30/08/2025
Saat anak mengadu tentang kehidupan di pesantren, hal pertama yang perlu dilakukan orang tua adalah menjadi pendengar yang tenang dan penuh empati. Dengarkanlah tanpa terburu-buru memotong, menilai, atau mencari siapa yang salah. Anak tidak selalu membutuhkan solusi instan, terkadang ia hanya ingin suaranya didengar, hatinya dipahami. Biarkan ia mengekspresikan kegundahan dan lelahnya hingga ia merasa lega, karena pada dasarnya, keluhan itu adalah cara anak bercerita bahwa dirinya sedang berjuang.
Setelah itu, cukup beri pelukan hangat atau semyuman tulus, lalu sampaikan dengan lembut bahwa rasa tidak nyaman adalah bagian dari proses tumbuh dewasa. Bahwa ketegangan, rasa rindu, atau kecewaaan yang ia alami bukarkah kegagalan, tapi latihan hidup yang akan menguatkannya dari waktu ke waktu. Pesantren bukan hanya tempat menimba ilmu agama dan dunia, tapi juga ruang pembelajaran mental, kesabaran, kedisiplinan, dan kemandirian. Di sana, anak-anak kita sedang diasah—bukan hanya akalnya, tapi juga hatinya.
Sebagai orang tua, tugas kita bukan untuk langsung membenarkan semua keluhan atau bahkan mengajukan komplain berlebihan kepada pihak pesantren. Justru yang dibutuhkan anak adalah dukungan emosional yang membuatnya merasa kuat, bukan perlindungan berlebihan yang membuatnya rapuh. Hadirkan keyakinan dalam hatinya bahwa ia mampu melewati semua ini. Sebab dengan cara itu, anak akan belajar bahwa hidup tak selalu berjalan sesuai harapan, dan bahwa kebahagiaan sejati bukan datang dengan mudah, melainkan hasil dari perjalanan yang penuh perjuangan dan kesabaran.

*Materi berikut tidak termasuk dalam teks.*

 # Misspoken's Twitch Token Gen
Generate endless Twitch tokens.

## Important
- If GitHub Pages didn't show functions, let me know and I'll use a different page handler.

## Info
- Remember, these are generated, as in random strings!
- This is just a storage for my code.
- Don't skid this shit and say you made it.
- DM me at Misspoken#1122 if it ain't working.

Dengan sikap ini, orang tua bukan hanya mendampingi anak secara fisik, tetapi juga membimbing secara batin membentuk karakter yang tangguh, hati yang lapang, dan jiwa yang siap menghadapi kenyataan hidup. Karena pada akhirnya, bukan tentang menjadikan anak merasa nyaman sepanjang waktu, tetapi menyiapkannya menjadi manusia dewasa yang kuat di medan kehidupan.